Eloise recalls another personal example. “I remember when I had come home from the hospital and had a lot of visitors for a week. Someone called the board to complain that I had too much foot traffic at my apartment. I wished they had come over and asked me.”

She believes we cannot assume things about people unless we have asked that person. For example, when she passes someone on the street that has a sign asking for money to buy food, she says she always gives them some money.

“I was in town last week walking with a couple of friends, and handed someone with such a sign some money and my friends told me I shouldn’t give them money because they will buy alcohol with it. But I said I gave the money with a clean heart and pure intentions to buy food, so now what they do with it is none of my business.”

Eloisa lives in a small apartment filled with mementos of family and friends. Her walls are covered with framed photos. She has memory knickknacks displayed throughout, ceramic and glass roosters, angels and crosses everywhere. She displays her shelves with hundreds of little gifts people have given her.

Not expensive items, they are gifts from the heart; most were given by children, such as rocks, handmade clay animals, cards and hearts. Going through her albums of faded old photos, she lovingly shares her kids’ ribbons, notes, cards and certificates of achievement.

She remarks, “These all mean so much to me, I cannot get rid of anything like this.”

She shows a necklace she wears from her mom, and even though it’s been 13 years since her mom passed away, she chokes up.

“My mom died at age 95. I had lived next door and taken care of my parents, so I was really close to them. My dad died first, then years later my mom. I still miss them.”

Linda Thomas, a community volunteer says, “Eloisa is always showing concern and compassion for people. She’s encouraging, too. When I was losing weight she kept encouraging me all along, and then when I did she gave me some new clothes to wear.

“We play Mexican dominoes at the center at Brookhaven. Eloisa has a smile on her face for everyone and she touches everyone on their shoulder to greet them, no matter how dirty or shabby or grungy they are, and there are some that fit that description.

“However, Eloisa I don’t believe notices such things; she never ignores anyone she treats all with the same kindness.

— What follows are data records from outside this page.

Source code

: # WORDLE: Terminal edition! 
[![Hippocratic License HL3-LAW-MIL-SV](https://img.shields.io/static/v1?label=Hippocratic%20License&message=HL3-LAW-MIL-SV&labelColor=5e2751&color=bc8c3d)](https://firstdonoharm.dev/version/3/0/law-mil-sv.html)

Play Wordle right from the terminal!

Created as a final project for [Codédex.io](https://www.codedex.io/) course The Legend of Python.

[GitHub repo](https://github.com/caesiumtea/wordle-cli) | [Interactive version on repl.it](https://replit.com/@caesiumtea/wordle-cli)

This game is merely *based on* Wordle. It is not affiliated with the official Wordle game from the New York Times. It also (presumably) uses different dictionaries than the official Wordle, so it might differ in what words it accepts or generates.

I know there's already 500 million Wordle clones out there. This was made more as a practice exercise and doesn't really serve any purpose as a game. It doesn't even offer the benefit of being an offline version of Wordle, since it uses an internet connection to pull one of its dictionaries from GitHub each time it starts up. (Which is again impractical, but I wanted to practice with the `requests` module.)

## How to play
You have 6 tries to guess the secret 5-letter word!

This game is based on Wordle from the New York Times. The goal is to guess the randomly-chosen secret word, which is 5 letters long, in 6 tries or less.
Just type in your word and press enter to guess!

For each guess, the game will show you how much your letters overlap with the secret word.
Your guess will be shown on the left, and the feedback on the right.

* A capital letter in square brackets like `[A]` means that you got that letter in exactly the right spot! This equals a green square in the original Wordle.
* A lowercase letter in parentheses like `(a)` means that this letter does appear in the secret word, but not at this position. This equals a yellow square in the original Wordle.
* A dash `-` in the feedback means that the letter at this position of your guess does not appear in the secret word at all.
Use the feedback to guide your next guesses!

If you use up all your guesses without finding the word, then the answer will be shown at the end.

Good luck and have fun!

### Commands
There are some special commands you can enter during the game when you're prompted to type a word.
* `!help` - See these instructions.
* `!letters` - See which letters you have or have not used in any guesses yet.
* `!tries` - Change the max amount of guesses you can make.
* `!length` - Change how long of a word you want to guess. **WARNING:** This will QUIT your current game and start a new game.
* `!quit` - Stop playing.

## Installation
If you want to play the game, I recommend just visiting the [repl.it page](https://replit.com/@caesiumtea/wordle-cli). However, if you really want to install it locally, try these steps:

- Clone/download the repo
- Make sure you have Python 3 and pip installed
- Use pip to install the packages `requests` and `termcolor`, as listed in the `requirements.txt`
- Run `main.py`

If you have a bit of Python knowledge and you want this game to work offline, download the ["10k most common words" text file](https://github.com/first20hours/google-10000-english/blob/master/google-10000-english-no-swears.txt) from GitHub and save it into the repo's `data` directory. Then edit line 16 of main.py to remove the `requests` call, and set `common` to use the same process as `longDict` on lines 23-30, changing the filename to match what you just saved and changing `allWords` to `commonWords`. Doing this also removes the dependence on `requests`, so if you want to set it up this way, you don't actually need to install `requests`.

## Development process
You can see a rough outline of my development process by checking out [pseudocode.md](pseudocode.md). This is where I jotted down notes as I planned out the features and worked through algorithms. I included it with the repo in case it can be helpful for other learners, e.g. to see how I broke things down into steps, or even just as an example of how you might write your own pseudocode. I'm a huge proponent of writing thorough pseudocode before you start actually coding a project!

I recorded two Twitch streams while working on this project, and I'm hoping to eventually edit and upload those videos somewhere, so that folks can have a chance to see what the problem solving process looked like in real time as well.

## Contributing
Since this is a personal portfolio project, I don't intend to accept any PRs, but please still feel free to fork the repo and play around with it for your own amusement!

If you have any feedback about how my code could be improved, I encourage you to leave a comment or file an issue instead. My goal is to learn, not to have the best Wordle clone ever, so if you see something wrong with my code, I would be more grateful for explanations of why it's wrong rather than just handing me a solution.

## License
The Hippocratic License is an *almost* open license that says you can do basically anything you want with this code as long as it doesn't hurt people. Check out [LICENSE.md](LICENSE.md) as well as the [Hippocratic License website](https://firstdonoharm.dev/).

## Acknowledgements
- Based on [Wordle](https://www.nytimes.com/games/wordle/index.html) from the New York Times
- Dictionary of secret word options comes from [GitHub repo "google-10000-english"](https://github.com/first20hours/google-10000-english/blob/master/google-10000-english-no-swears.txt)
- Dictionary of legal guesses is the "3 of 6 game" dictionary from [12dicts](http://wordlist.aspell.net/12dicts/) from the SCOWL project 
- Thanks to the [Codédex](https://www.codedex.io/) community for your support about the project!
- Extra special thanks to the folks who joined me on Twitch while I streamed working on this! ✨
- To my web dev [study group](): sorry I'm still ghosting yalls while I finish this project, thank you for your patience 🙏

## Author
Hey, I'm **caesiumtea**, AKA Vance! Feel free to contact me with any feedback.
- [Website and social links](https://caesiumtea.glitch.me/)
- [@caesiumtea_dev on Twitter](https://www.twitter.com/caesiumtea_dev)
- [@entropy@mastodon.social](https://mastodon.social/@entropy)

Everyone just loves her to death. My husband Richard always says it doesn’t cost anything to be kind, and that is what Eloisa is.”

Eloisa said, “If we cannot be kind what can we be? I think kindness is what ‘live and let live’ is about.”

About Eloisa

Name: Eloisa Ramirez Murphy

Born: April 24, 1934, in San Antonio, Texas.

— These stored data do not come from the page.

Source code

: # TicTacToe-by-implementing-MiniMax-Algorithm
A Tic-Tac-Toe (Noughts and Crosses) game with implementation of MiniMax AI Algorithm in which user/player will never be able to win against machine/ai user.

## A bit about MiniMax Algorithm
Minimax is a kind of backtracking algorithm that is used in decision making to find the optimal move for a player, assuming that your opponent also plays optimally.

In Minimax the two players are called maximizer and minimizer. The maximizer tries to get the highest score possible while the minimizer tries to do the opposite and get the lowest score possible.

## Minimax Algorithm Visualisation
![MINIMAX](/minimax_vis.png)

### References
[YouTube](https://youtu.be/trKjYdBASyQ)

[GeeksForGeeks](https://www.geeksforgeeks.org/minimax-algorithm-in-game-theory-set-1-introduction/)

Siblings: Ten, including five brothers and five sisters. Three died in the war, one as a baby.

Education: Lanier High School, San Antonio.

Children: Six of our own, five adopted.

Grandchildren: Ten grandchildren, 13 great grandchildren.

Years on Whidbey: Fifteen.

Hobbies: Gardening, crosswords, word final, Mexican dominoes, bingo, cooking tamales.

Questions and answers

What does it mean to you to have class?

“Someone that can get along with and treat all people with kindness.”

Who would you like to apologize to?

“One of my sisters, she passed away before we could clear the air.”

Your favorite book?

“The Bible above any other book, next ‘Little Women.’”

What qualities do you most admire in a person?

“Good manners, polite, humorous.”

Pet peeves?

“People who assume things about other people without checking it out.”